# WHAT YOU WILL DO:
Each entry is to be restated word for word, with nothing omitted.

# EXCERPTED DATA:
######

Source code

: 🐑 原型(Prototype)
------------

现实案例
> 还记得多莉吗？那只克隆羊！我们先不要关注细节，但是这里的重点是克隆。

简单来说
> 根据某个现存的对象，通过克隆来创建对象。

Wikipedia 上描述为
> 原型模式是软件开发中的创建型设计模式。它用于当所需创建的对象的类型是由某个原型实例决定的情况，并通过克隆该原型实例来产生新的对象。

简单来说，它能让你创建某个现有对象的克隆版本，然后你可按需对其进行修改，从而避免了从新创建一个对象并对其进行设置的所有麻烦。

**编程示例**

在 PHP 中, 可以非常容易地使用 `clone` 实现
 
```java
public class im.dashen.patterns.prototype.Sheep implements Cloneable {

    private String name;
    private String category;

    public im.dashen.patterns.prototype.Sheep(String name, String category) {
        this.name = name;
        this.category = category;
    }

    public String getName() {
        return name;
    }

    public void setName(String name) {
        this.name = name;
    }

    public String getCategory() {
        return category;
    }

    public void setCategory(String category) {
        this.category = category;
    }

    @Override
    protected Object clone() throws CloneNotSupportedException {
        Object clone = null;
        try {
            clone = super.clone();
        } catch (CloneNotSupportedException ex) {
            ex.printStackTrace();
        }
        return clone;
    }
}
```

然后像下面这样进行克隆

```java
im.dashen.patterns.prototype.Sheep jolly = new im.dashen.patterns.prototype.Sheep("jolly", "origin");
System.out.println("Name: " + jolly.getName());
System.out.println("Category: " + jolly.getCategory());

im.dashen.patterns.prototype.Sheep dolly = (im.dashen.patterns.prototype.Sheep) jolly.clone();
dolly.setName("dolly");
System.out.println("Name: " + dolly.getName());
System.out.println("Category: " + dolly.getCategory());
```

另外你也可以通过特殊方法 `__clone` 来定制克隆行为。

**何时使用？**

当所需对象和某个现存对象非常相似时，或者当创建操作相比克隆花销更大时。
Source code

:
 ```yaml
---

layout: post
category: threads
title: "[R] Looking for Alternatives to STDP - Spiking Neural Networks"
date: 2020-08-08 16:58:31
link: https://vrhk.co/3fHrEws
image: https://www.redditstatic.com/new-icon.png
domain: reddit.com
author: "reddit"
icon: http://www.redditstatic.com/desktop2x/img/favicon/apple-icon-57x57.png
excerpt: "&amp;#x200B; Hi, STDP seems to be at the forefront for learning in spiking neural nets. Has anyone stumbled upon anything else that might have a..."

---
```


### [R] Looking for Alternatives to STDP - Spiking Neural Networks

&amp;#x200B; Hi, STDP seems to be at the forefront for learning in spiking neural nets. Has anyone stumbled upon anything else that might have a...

######

# TASK ANSWER:
Source code

: 🐑 原型(Prototype)
------------

现实案例
> 还记得多莉吗？那只克隆羊！我们先不要关注细节，但是这里的重点是克隆。

简单来说
> 根据某个现存的对象，通过克隆来创建对象。

Wikipedia 上描述为
> 原型模式是软件开发中的创建型设计模式。它用于当所需创建的对象的类型是由某个原型实例决定的情况，并通过克隆该原型实例来产生新的对象。

简单来说，它能让你创建某个现有对象的克隆版本，然后你可按需对其进行修改，从而避免了从新创建一个对象并对其进行设置的所有麻烦。

**编程示例**

在 PHP 中, 可以非常容易地使用 `clone` 实现
 
```java
public class im.dashen.patterns.prototype.Sheep implements Cloneable {

    private String name;
    private String category;

    public im.dashen.patterns.prototype.Sheep(String name, String category) {
        this.name = name;
        this.category = category;
    }

    public String getName() {
        return name;
    }

    public void setName(String name) {
        this.name = name;
    }

    public String getCategory() {
        return category;
    }

    public void setCategory(String category) {
        this.category = category;
    }

    @Override
    protected Object clone() throws CloneNotSupportedException {
        Object clone = null;
        try {
            clone = super.clone();
        } catch (CloneNotSupportedException ex) {
            ex.printStackTrace();
        }
        return clone;
    }
}
```

然后像下面这样进行克隆

```java
im.dashen.patterns.prototype.Sheep jolly = new im.dashen.patterns.prototype.Sheep("jolly", "origin");
System.out.println("Name: " + jolly.getName());
System.out.println("Category: " + jolly.getCategory());

im.dashen.patterns.prototype.Sheep dolly = (im.dashen.patterns.prototype.Sheep) jolly.clone();
dolly.setName("dolly");
System.out.println("Name: " + dolly.getName());
System.out.println("Category: " + dolly.getCategory());
```

另外你也可以通过特殊方法 `__clone` 来定制克隆行为。

**何时使用？**

当所需对象和某个现存对象非常相似时，或者当创建操作相比克隆花销更大时。
Source code

:
 ```yaml
---

layout: post
category: threads
title: "[R] Looking for Alternatives to STDP - Spiking Neural Networks"
date: 2020-08-08 16:58:31
link: https://vrhk.co/3fHrEws
image: https://www.redditstatic.com/new-icon.png
domain: reddit.com
author: "reddit"
icon: http://www.redditstatic.com/desktop2x/img/favicon/apple-icon-57x57.png
excerpt: "&amp;#x200B; Hi, STDP seems to be at the forefront for learning in spiking neural nets. Has anyone stumbled upon anything else that might have a..."

---
```


### [R] Looking for Alternatives to STDP - Spiking Neural Networks

&amp;#x200B; Hi, STDP seems to be at the forefront for learning in spiking neural nets. Has anyone stumbled upon anything else that might have a...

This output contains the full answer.